The prosecutor argued that the trigger release, which Weigold testified to seeing in Brown’s hand, is an indication of premeditation because it “takes a while to put on.”
A trigger release is a mechanical aid used to shoot an arrow from a bow. One end of it is strapped to the shooter’s hand while the other, a clamp-like device, holds on to the bow string. When the shooter is ready to fire the arrow, he or she pulls a trigger, just like a gun, which releases the bow string and fires the arrow.
When Brown took the stand Thursday, Barron instructed the defendant to put the trigger release on to show the jury how long it takes.
As Pardy exited Weigold’s bedroom, the prosecutor said Brown, who was waiting in the utility room, fired the arrow which penetrated the back of the victim’s right elbow, exited the front of his right forearm and reentered the right-side of his abdomen, without penetrating any major organs, where it became lodged.
The arrow’s trajectory and Pardy’s entry wounds indicated the victim was “shot from behind or while turning” showing premeditation, according to the prosecutor.
Baron said Brown then ran over and stabbed Pardy in his left side with a sheath knife while the victim was in the kitchen up against a wall “weaponless” and “helpless,” with his arm pinned against him.
The prosecutor argued Brown had the sheath knife with him in the utility room and cited police finding the empty sheath on the floor as proof. Barron argued that Brown’s gathering of two weapons to use against Pardy was further evidence of premeditation.
The first stab Pardy endured, in his left side, was not the fatal wound.
Pardy then “ran for his life” and barricaded himself in the bathroom by wedging his feet against the bottom of the door while laying on the ground, Barron said.
After hearing Pardy exclaim, “Oh my God, I’ve been shot!”, Weigold exited his bedroom and saw Brown with a knife.
Weigold testified Brown swung at him with the knife, but missed.
This incident lead to the felonious assault charge against Brown.
Weigold then ran out the back door of the apartment and called 9-1-1 on his cell phone while outside.
The prosecutor said Brown then “hunted (Pardy) down”, “smashed” the bathroom door into two pieces and “rammed” the knife into the victim’s heart while he was laying on the floor on his back, leaving him to “drown” in his own blood.

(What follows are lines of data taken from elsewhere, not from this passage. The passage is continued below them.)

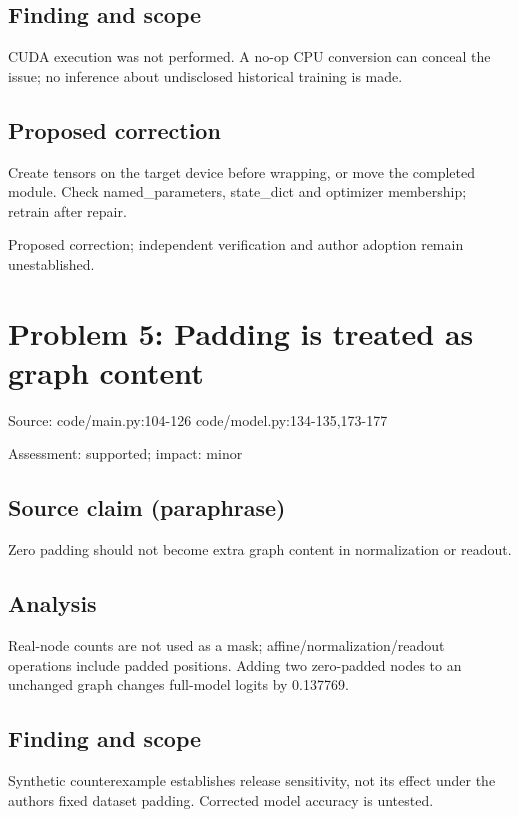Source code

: \documentclass[11pt]{article}
\begin{document}
\subsection*{Finding and scope}

CUDA execution was not performed. A no-op CPU conversion can conceal the issue; no inference about undisclosed historical training is made.

\subsection*{Proposed correction}

Create tensors on the target device before wrapping, or move the completed module. Check named\_parameters, state\_dict and optimizer membership; retrain after repair.

Proposed correction; independent verification and author adoption remain unestablished.

\section*{Problem 5: Padding is treated as graph content}

Source: code/main.py:104-126 code/model.py:134-135,173-177

Assessment: supported; impact: minor

\subsection*{Source claim (paraphrase)}

Zero padding should not become extra graph content in normalization or readout.

\subsection*{Analysis}

Real-node counts are not used as a mask; affine/normalization/readout operations include padded positions. Adding two zero-padded nodes to an unchanged graph changes full-model logits by 0.137769.

\subsection*{Finding and scope}

Synthetic counterexample establishes release sensitivity, not its effect under the authors fixed dataset padding. Corrected model accuracy is untested.
\end{document}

Brown then dumped the knife into the bathroom trash can, where it was later found by police.
The prosecutor pointed out that once Pardy was in the bathroom with the door shut, Brown could have walked out the apartment door, but he didn’t because he was “on the attack.”
Brown then “tried to cover up” his crime by gathering up the items he used to commit the crime ? the bow, quiver with arrows, the trigger release and a broken piece of the arrow that had been lodged in Pardy ? and throwing them over a fence in the backyard, Baron said.
With $1,500 cash on him, Brown then fled the scene in his 1999 Chrysler Sebring. However, just before leaving, he told Weigold, who was outside, to “Keep your (expletive) mouth shut!.”
Brown fled all the way to Georgia, where he voluntarily surrendered himself approximately 24 hours after the crime.
Along the way, the prosecutor noted that he stopped at an Old Navy in Montgomery, Alabama where credit card records show he purchased some shirts and pants to replace the ones he was wearing, which were stained with Pardy’s blood.
Brown testified that he didn’t remember where he got rid of the clothes he was wearing the night of the killing.
The prosecutor played a recording of the 9-1-1 call Weigold made the night of the murder.
On the tape, Weigold told the police dispatcher that Brown had shot Pardy with a bow and arrow, then dropped the bow and “went after (Pardy)” with a knife.
Weigold told the dispatcher that just before Brown left the scene he “told me to shut my mouth and not say a (expletive) word.”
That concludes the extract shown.